*Provided data:*
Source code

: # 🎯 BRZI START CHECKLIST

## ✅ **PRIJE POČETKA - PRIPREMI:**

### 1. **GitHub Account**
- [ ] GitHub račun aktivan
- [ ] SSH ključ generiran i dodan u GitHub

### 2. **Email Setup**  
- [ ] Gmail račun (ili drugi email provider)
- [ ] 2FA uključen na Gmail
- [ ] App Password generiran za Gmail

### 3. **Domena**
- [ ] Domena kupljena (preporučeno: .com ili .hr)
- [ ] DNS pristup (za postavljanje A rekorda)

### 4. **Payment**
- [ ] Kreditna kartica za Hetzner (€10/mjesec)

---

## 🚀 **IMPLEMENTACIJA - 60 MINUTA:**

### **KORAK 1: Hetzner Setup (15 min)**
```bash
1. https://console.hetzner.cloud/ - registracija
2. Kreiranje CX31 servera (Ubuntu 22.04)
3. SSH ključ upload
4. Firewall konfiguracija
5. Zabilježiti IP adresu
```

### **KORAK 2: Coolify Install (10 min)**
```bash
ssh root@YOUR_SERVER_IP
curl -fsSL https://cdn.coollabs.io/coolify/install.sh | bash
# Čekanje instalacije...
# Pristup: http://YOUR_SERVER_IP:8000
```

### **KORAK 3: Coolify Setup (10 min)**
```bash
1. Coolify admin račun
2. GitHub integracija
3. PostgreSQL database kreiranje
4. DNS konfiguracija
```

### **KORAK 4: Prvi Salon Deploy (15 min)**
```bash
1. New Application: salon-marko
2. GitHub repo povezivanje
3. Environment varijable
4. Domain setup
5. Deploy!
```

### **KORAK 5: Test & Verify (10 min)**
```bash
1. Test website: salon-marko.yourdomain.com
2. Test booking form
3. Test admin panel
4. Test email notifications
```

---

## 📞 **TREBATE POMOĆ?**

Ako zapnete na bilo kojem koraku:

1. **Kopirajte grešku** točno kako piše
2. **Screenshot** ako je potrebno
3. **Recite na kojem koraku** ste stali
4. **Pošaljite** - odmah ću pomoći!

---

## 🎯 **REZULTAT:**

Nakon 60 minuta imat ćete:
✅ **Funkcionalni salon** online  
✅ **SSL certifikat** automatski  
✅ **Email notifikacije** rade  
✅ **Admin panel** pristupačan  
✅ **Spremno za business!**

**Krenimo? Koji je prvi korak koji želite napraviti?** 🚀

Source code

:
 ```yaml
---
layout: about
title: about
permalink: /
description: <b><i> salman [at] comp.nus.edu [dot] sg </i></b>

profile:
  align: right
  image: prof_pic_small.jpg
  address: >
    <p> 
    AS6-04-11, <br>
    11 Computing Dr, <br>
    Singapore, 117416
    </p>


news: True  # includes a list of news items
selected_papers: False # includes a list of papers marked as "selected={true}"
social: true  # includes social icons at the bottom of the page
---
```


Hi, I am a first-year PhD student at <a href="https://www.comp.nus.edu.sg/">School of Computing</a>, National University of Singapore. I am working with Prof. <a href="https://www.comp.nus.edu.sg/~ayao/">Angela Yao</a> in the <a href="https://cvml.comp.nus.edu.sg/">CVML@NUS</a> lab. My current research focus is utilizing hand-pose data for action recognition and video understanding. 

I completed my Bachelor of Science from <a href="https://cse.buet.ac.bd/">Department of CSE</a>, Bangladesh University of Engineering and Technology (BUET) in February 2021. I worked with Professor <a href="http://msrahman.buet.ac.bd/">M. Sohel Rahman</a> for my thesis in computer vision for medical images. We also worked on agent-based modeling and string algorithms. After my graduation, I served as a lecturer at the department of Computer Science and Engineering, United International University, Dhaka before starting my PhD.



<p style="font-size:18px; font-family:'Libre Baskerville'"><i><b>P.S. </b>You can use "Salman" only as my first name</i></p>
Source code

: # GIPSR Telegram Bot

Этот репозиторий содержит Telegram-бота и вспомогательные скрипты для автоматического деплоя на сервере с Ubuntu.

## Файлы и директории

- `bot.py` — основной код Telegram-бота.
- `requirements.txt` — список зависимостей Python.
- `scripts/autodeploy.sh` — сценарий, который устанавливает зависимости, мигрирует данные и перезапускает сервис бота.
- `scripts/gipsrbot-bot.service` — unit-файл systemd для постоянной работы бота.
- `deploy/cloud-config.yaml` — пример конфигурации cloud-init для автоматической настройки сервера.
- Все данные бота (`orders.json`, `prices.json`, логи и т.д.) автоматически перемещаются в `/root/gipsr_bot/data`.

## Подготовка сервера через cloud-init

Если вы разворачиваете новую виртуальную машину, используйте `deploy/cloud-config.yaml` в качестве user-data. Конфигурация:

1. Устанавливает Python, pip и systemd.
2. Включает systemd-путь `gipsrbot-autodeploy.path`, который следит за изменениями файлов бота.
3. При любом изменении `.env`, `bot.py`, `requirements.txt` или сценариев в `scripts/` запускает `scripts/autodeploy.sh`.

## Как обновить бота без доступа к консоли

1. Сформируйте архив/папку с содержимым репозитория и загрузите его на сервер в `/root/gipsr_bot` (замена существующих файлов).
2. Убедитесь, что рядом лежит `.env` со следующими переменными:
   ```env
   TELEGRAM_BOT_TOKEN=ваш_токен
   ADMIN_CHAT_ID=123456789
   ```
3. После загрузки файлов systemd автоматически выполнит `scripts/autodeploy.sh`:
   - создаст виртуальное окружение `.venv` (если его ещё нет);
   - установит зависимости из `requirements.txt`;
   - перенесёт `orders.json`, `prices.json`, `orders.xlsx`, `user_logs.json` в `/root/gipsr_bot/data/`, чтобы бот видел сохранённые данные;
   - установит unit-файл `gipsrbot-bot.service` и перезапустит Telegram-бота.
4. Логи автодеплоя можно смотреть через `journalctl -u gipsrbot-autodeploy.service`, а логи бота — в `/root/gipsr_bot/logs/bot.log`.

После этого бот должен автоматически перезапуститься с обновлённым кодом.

*Work required:* Please give back exactly the lines of the listing above that run from the one containing "### **KORAK 5: Test & Verify (10 min)**" through the one containing "Hi, I am a first-year", and only those.

*Written solution:*
### **KORAK 5: Test & Verify (10 min)**
```bash
1. Test website: salon-marko.yourdomain.com
2. Test booking form
3. Test admin panel
4. Test email notifications
```

---

## 📞 **TREBATE POMOĆ?**

Ako zapnete na bilo kojem koraku:

1. **Kopirajte grešku** točno kako piše
2. **Screenshot** ako je potrebno
3. **Recite na kojem koraku** ste stali
4. **Pošaljite** - odmah ću pomoći!

---

## 🎯 **REZULTAT:**

Nakon 60 minuta imat ćete:
✅ **Funkcionalni salon** online  
✅ **SSL certifikat** automatski  
✅ **Email notifikacije** rade  
✅ **Admin panel** pristupačan  
✅ **Spremno za business!**

**Krenimo? Koji je prvi korak koji želite napraviti?** 🚀

Source code

:
 ```yaml
---
layout: about
title: about
permalink: /
description: <b><i> salman [at] comp.nus.edu [dot] sg </i></b>

profile:
  align: right
  image: prof_pic_small.jpg
  address: >
    <p> 
    AS6-04-11, <br>
    11 Computing Dr, <br>
    Singapore, 117416
    </p>


news: True  # includes a list of news items
selected_papers: False # includes a list of papers marked as "selected={true}"
social: true  # includes social icons at the bottom of the page
---
```


Hi, I am a first-year PhD student at <a href="https://www.comp.nus.edu.sg/">School of Computing</a>, National University of Singapore. I am working with Prof. <a href="https://www.comp.nus.edu.sg/~ayao/">Angela Yao</a> in the <a href="https://cvml.comp.nus.edu.sg/">CVML@NUS</a> lab. My current research focus is utilizing hand-pose data for action recognition and video understanding. 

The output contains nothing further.